(Data for this exercise)

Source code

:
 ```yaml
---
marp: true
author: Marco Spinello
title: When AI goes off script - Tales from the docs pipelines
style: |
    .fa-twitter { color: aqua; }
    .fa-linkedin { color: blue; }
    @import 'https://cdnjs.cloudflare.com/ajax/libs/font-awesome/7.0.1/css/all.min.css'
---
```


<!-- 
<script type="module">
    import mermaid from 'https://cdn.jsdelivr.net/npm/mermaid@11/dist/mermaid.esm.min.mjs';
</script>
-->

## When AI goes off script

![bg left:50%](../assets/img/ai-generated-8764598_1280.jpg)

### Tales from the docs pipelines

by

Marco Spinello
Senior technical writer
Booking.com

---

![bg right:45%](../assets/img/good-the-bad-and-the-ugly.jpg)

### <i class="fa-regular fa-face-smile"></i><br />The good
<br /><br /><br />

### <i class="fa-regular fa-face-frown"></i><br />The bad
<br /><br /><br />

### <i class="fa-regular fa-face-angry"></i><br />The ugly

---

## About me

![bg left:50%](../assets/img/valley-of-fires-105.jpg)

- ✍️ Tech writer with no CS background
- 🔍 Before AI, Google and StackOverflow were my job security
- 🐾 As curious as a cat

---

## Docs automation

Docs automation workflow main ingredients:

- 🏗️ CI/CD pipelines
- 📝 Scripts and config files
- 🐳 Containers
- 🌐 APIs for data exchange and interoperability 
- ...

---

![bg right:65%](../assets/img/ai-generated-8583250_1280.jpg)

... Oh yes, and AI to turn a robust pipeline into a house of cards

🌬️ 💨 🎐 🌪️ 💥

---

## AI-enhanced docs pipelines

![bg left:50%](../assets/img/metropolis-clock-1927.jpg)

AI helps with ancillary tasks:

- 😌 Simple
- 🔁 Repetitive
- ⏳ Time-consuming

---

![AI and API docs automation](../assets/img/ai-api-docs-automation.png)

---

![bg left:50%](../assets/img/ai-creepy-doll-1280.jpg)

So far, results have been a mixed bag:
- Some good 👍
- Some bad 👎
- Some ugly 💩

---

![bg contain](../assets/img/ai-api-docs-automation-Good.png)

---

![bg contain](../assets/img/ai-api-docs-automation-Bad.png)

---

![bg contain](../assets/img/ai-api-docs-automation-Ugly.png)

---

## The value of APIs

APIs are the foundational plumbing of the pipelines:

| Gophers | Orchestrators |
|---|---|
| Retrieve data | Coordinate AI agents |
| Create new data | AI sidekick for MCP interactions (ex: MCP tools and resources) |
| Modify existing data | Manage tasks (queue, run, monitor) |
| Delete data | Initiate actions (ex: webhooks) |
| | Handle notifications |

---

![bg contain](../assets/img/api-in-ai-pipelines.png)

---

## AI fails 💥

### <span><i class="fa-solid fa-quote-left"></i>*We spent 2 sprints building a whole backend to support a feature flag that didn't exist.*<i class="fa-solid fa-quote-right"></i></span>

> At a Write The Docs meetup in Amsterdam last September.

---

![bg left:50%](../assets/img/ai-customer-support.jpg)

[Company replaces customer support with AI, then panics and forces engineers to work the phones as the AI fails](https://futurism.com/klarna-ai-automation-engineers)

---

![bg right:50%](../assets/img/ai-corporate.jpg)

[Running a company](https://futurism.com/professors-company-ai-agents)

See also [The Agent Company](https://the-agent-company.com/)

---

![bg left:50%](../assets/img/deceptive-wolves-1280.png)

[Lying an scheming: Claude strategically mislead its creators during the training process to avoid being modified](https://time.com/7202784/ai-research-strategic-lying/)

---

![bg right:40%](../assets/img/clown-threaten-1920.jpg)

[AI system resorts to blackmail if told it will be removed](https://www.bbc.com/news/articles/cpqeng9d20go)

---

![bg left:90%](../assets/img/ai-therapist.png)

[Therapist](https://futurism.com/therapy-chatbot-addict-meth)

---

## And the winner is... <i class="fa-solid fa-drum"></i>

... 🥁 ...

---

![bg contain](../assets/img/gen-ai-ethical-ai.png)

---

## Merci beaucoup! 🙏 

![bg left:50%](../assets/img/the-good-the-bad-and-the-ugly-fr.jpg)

(End Data for this exercise)

• _Exercise goal_
From the data above, copy each line where the string "fails" appears.

• _Solution to this problem_
## AI fails 💥
[Company replaces customer support with AI, then panics and forces engineers to work the phones as the AI fails](https://futurism.com/klarna-ai-automation-engineers)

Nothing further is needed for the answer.